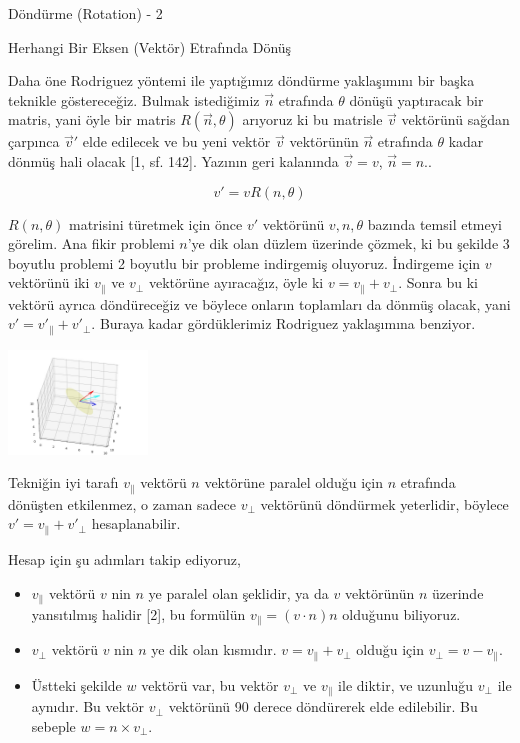 \documentclass[12pt,fleqn]{article}\usepackage{../../common}
\begin{document}
Döndürme (Rotation) - 2

Herhangi Bir Eksen (Vektör) Etrafında Dönüş

Daha öne Rodriguez yöntemi ile yaptığımız döndürme yaklaşımını bir başka
teknikle göstereceğiz. Bulmak istediğimiz $\vec{n}$ etrafında $\theta$ dönüşü
yaptıracak bir matris, yani öyle bir matris $R(\vec{n},\theta)$ arıyoruz ki bu
matrisle $\vec{v}$ vektörünü sağdan çarpınca $\vec{v}'$ elde edilecek ve bu yeni
vektör $\vec{v}$ vektörünün $\vec{n}$ etrafında $\theta$ kadar dönmüş hali
olacak [1, sf. 142]. Yazının geri kalanında $\vec{v} = v$, $\vec{n} = n$.. 

$$
v' = v R(n,\theta)
$$

$R(n,\theta)$ matrisini türetmek için önce $v'$ vektörünü $v,n,\theta$ bazında
temsil etmeyi görelim. Ana fikir problemi $n$'ye dik olan düzlem üzerinde
çözmek, ki bu şekilde 3 boyutlu problemi 2 boyutlu bir probleme indirgemiş
oluyoruz. İndirgeme için $v$ vektörünü iki $v_\parallel$ ve $v_\perp$ vektörüne
ayıracağız, öyle ki $v = v_\parallel + v_\perp$. Sonra bu ki vektörü ayrıca
döndüreceğiz ve böylece onların toplamları da dönmüş olacak, yani $v' =
v'_\parallel + v'_\perp$. Buraya kadar gördüklerimiz Rodriguez yaklaşımına
benziyor.

\includegraphics[width=10em]{phy_073_rot_01.jpg}

Tekniğin iyi tarafı $v_\parallel$ vektörü $n$ vektörüne paralel olduğu için $n$
etrafında dönüşten etkilenmez, o zaman sadece $v_\perp$ vektörünü döndürmek
yeterlidir, böylece $v' = v_\parallel + v'_\perp$ hesaplanabilir.

Hesap için şu adımları takip ediyoruz,

\begin{itemize}
   \item $v_\parallel$ vektörü $v$ nin $n$ ye paralel olan şeklidir, ya da
     $v$ vektörünün $n$ üzerinde yansıtılmış halidir [2], bu formülün
     $v_\parallel = (v \cdot n) n$ olduğunu biliyoruz.
   \item $v_\perp$ vektörü $v$ nin $n$ ye dik olan kısmıdır.
     $v = v_\parallel + v_\perp$ olduğu için $v_\perp = v - v_\parallel$.
   \item Üstteki şekilde $w$ vektörü var, bu vektör $v_\perp$ ve $v_\parallel$
     ile diktir, ve uzunluğu $v_\perp$ ile aynıdır. Bu vektör $v_\perp$
     vektörünü 90 derece döndürerek elde edilebilir. Bu sebeple $w = n \times v_\perp$.
     
\end{itemize}
\end{document}
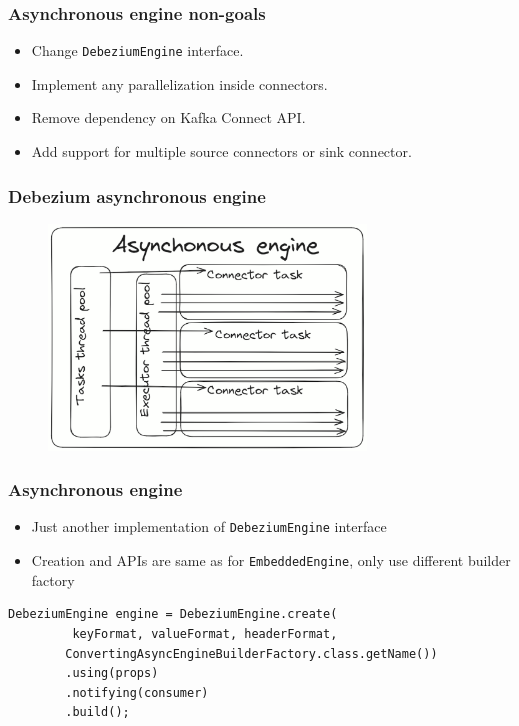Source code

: \documentclass[10pt,utf8]{beamer}
\begin{document}
\begin{frame}
    \frametitle{Asynchronous engine non-goals}
    \begin{itemize}
        \item Change \texttt{DebeziumEngine} interface.
        \item Implement any parallelization inside connectors.
        \item Remove dependency on Kafka Connect API.
        \item Add support for multiple source connectors or sink connector.
    \end{itemize}
\end{frame}

\begin{frame}
    \frametitle{Debezium asynchronous engine}
    \begin{figure}
        \centering
        \includegraphics[height=6cm]{./img/async_engine.eps}
    \end{figure}
\end{frame}

\begin{frame}[fragile]
    \frametitle{Asynchronous engine}
    \begin{itemize}
      \item Just another implementation of \texttt{DebeziumEngine} interface
      \item Creation and APIs are same as for \texttt{EmbeddedEngine}, only use different builder factory
    \end{itemize}

    \begin{lstlisting}[style=java]
 DebeziumEngine engine = DebeziumEngine.create(
         keyFormat, valueFormat, headerFormat,
        ConvertingAsyncEngineBuilderFactory.class.getName())
        .using(props)
        .notifying(consumer)
        .build();
    \end{lstlisting}
\end{frame}
\end{document}
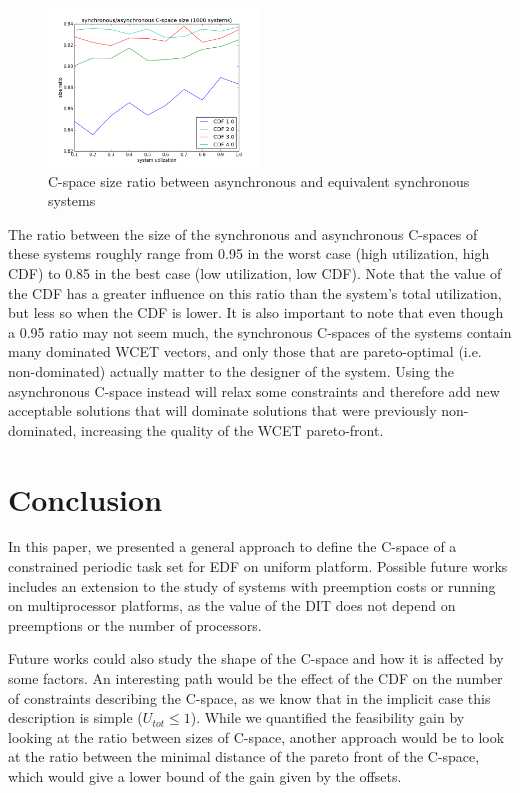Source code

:\documentclass[conference]{IEEEtran}
\begin{document}
	\begin{figure}[h]
		\begin{center}
			\includegraphics[width=0.5\textwidth]{figs/sizeRatio.png}
			\caption{C-space size ratio between asynchronous and equivalent synchronous
			systems}
			\label{fig:sizeRatio}
		\end{center}
	\end{figure}

	The ratio between the size of the synchronous and asynchronous C-spaces of
	these systems roughly range from 0.95 in the worst case (high utilization, high
	CDF) to 0.85 in the best case (low utilization, low CDF). Note that the value
	of the CDF has a greater influence on this ratio than the system's total
	utilization, but less so when the CDF is lower. It is also important to note
	that even though a 0.95 ratio may not seem much, the synchronous C-spaces of
	the systems contain many dominated WCET vectors, and only those that are
	pareto-optimal (i.e. non-dominated) actually matter to the designer of the system.
	Using the asynchronous C-space instead will relax some constraints and therefore add new acceptable
	solutions that will dominate solutions that were previously non-dominated,
	increasing the quality of the WCET pareto-front.


\section{Conclusion}

In this paper, we presented a general approach to define the C-space of a constrained periodic task set for EDF on uniform platform. Possible future works includes an extension to the study of systems with preemption costs or running on multiprocessor platforms, as the value of the DIT does not depend on preemptions or the number of processors.

Future works could also study the shape of the C-space and how it is affected by some factors. An interesting path would be the effect of the CDF on the number of constraints describing the C-space, as we know that in the implicit case this description is simple ($U_{tot} \leqslant 1$). While we quantified the feasibility gain by looking at the ratio between sizes of C-space, another approach would be to look at the ratio between the minimal distance of the pareto front of the C-space, which would give a lower bound of the gain given by the offsets.
\end{document}
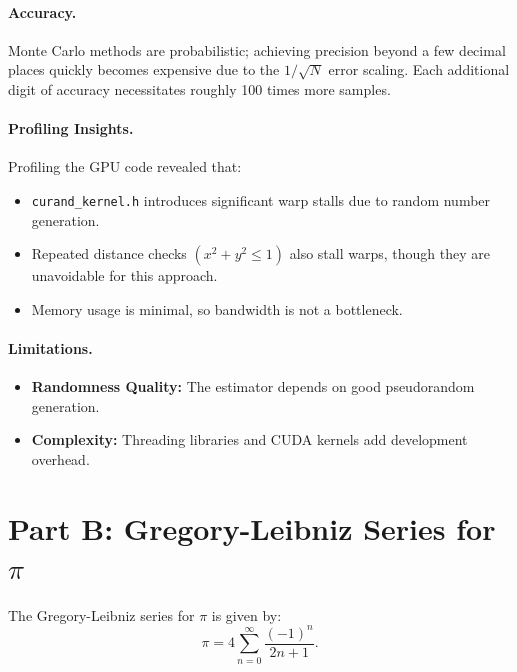 \documentclass[12pt]{article}
\begin{document}
\paragraph{Accuracy.}
Monte Carlo methods are probabilistic; achieving precision beyond a few decimal
places quickly becomes expensive due to the \(1/\sqrt{N}\) error scaling. Each
additional digit of accuracy necessitates roughly 100 times more samples.

\paragraph{Profiling Insights.}
Profiling the GPU code revealed that:
\begin{itemize}
      \item \texttt{curand\_kernel.h} introduces significant warp stalls due to random
            number generation.
      \item Repeated distance checks \((x^2 + y^2 \le 1)\) also stall warps, though they
            are unavoidable for this approach.
      \item Memory usage is minimal, so bandwidth is not a bottleneck.
\end{itemize}

\paragraph{Limitations.}
\begin{itemize}
      \item \textbf{Randomness Quality:} The estimator depends on good pseudorandom generation.
      \item \textbf{Complexity:} Threading libraries and CUDA kernels add development overhead.
\end{itemize}

\section{Part B: Gregory-Leibniz Series for \texorpdfstring{\(\pi\)}{pi}}
The Gregory-Leibniz series for \(\pi\) is given by:
\[
      \pi = 4 \sum_{n=0}^{\infty} \frac{(-1)^n}{2n + 1}.
\]
\end{document}
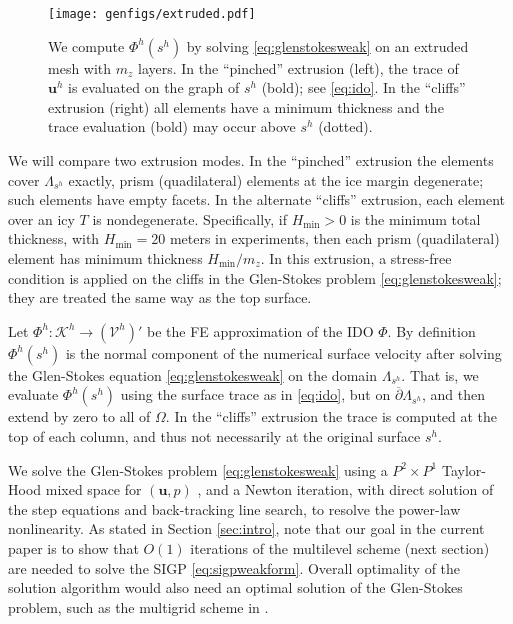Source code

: \documentclass[letterpaper,final,12pt,reqno]{amsart}
\theoremstyle{claim}
\newcommand{\bu}{\mathbf{u}}
\numberwithin{equation}{section}
\numberwithin{figure}{section}
\numberwithin{table}{section}
\numberwithin{theorem}{section}
\begin{document}
\begin{figure}[t]
\begin{center}
\texttt{[image: genfigs/extruded.pdf]}
\end{center}
\caption{We compute $\Phi^h(s^h)$ by solving \eqref{eq:glenstokesweak} on an extruded mesh with $m_z$ layers.  In the ``pinched'' extrusion (left), the trace of $\bu^h$ is evaluated on the graph of $s^h$ (bold); see \eqref{eq:ido}.  In the ``cliffs'' extrusion (right) all elements have a minimum thickness and the trace evaluation (bold) may occur above $s^h$ (dotted).}
\label{fig:extruded}
\end{figure}

We will compare two extrusion modes.  In the ``pinched'' extrusion the elements cover $\Lambda_{s^h}$ exactly, prism (quadilateral) elements at the ice margin degenerate; such elements have empty facets.  In the alternate ``cliffs'' extrusion, each element over an icy $T$ is nondegenerate.  Specifically, if $H_{\text{min}} > 0$ is the minimum total thickness, with $H_{\text{min}} = 20$ meters in experiments, then each prism (quadilateral) element has minimum thickness $H_{\text{min}}/m_z$.  In this extrusion, a stress-free condition is applied on the cliffs  in the Glen-Stokes problem \eqref{eq:glenstokesweak}; they are treated the same way as the top surface.

Let $\Phi^h:\mathcal{K}^h \to (\mathcal{V}^h)'$ be the FE approximation of the IDO $\Phi$.  By definition $\Phi^h(s^h)$ is the normal component of the numerical surface velocity after solving the Glen-Stokes equation \eqref{eq:glenstokesweak} on the domain $\Lambda_{s^h}$.  That is, we evaluate $\Phi^h(s^h)$ using the surface trace as in \eqref{eq:ido}, but on $\overline{\partial} \Lambda_{s^h}$, and then extend by zero to all of $\Omega$.  In the ``cliffs'' extrusion the trace is computed at the top of each column, and thus not necessarily at the original surface $s^h$.

We solve the Glen-Stokes problem \eqref{eq:glenstokesweak} using a $P^2 \times P^1$ Taylor-Hood mixed space for $(\bu,p)$ \cite{Elmanetal2014}, and a Newton iteration, with direct solution of the step equations and back-tracking line search, to resolve the power-law nonlinearity.  As stated in Section \ref{sec:intro}, note that our goal in the current paper is to show that $O(1)$ iterations of the multilevel scheme (next section) are needed to solve the SIGP \eqref{eq:sigpweakform}.  Overall optimality of the solution algorithm would also need an optimal solution of the Glen-Stokes problem, such as the multigrid scheme in \cite{IsaacStadlerGhattas2015}.
\end{document}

────────

• TASK TO COMPLETE: Using only the listing above, restate exactly the lines from the line containing "[2], bu formülün" through the line containing "dik olan kısmıdır.", both included.

• RESULT BELOW:
     $v$ vektörünün $n$ üzerinde yansıtılmış halidir [2], bu formülün
     $v_\parallel = (v \cdot n) n$ olduğunu biliyoruz.
   \item $v_\perp$ vektörü $v$ nin $n$ ye dik olan kısmıdır.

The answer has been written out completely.